_Exercise_
Copy out all lines in the data below containing the string "managementUser".

•••••

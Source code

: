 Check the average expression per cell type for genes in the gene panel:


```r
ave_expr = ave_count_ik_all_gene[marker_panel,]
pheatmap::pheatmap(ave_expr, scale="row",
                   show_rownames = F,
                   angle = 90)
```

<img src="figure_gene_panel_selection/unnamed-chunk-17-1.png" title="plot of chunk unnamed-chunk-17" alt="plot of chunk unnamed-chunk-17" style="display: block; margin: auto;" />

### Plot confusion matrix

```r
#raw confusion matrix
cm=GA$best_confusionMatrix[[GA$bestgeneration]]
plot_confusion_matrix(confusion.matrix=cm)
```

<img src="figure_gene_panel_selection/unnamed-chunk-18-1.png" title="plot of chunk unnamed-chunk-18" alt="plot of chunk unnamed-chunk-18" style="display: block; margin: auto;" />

•••••

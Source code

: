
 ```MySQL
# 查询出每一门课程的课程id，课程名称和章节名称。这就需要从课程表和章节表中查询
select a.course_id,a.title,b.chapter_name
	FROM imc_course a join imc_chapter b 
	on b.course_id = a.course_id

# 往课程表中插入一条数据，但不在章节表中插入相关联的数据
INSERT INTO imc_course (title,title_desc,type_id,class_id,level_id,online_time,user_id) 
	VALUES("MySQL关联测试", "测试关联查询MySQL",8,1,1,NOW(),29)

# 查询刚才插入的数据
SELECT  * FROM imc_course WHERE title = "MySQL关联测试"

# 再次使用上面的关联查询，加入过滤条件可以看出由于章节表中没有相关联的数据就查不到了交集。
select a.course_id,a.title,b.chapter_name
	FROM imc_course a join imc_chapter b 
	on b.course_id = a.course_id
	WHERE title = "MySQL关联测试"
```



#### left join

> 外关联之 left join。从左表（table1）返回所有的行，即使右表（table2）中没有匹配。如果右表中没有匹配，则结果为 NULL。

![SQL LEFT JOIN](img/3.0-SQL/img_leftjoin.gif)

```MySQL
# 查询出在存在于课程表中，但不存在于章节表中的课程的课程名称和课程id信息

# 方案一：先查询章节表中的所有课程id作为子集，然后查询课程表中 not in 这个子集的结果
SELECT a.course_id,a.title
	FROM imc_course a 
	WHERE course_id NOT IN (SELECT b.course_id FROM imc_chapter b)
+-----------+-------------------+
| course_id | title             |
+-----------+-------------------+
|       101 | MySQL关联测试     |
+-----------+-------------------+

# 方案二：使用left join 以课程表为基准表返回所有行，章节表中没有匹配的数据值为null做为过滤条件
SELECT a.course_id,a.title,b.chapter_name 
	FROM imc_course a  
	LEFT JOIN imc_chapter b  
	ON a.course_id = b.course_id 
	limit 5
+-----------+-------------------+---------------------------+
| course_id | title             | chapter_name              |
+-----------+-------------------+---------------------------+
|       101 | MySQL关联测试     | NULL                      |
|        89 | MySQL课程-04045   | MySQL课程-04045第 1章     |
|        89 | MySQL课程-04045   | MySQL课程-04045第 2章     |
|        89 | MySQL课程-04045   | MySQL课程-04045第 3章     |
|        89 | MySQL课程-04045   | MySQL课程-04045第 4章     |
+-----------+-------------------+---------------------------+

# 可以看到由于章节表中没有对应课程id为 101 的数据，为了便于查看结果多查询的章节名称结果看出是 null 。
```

•••••

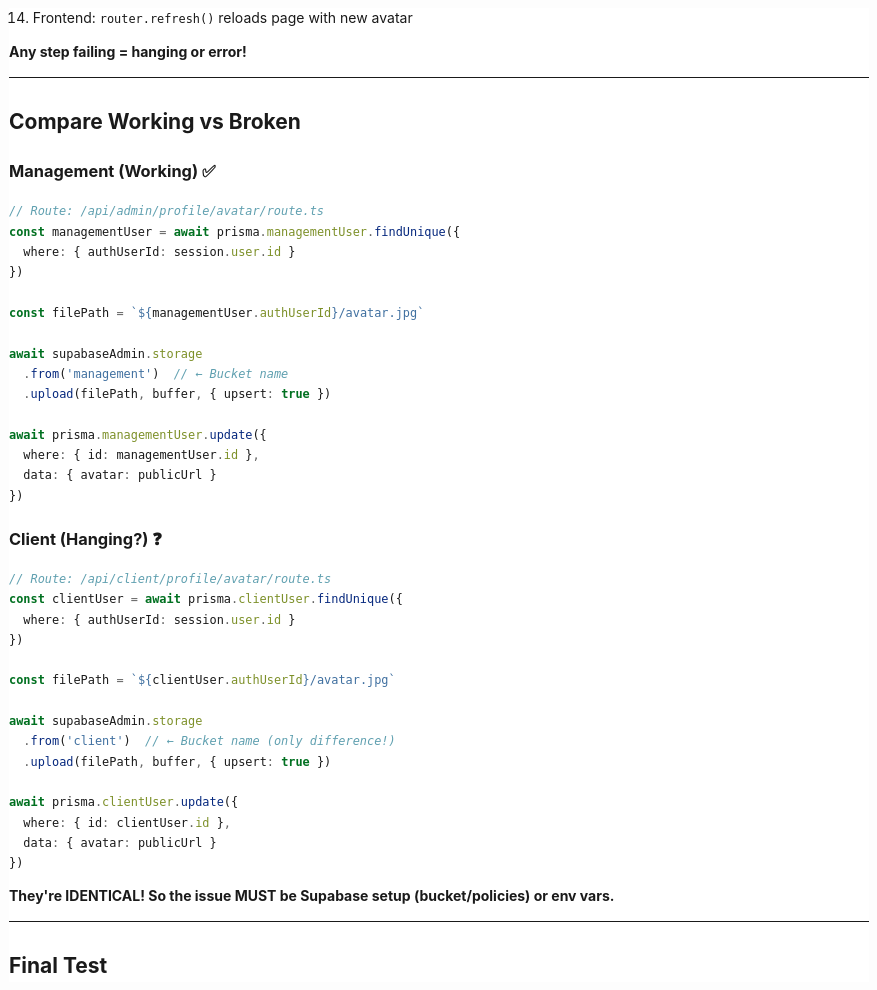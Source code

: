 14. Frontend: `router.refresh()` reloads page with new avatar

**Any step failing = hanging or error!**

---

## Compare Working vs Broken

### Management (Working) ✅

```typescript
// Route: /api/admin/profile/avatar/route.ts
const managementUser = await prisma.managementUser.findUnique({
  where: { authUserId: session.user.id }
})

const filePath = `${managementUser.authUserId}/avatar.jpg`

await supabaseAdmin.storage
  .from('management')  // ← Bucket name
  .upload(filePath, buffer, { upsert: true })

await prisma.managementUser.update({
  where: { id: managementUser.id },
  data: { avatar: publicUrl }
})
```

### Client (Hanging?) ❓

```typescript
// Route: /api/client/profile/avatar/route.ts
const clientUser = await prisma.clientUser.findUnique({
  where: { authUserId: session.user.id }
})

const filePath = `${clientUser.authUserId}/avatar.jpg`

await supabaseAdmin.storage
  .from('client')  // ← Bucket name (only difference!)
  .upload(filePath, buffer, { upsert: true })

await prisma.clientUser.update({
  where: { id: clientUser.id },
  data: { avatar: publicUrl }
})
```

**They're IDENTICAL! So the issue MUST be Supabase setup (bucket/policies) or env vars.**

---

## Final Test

•••••

_Your solution_
const managementUser = await prisma.managementUser.findUnique({
const filePath = `${managementUser.authUserId}/avatar.jpg`
await prisma.managementUser.update({
  where: { id: managementUser.id },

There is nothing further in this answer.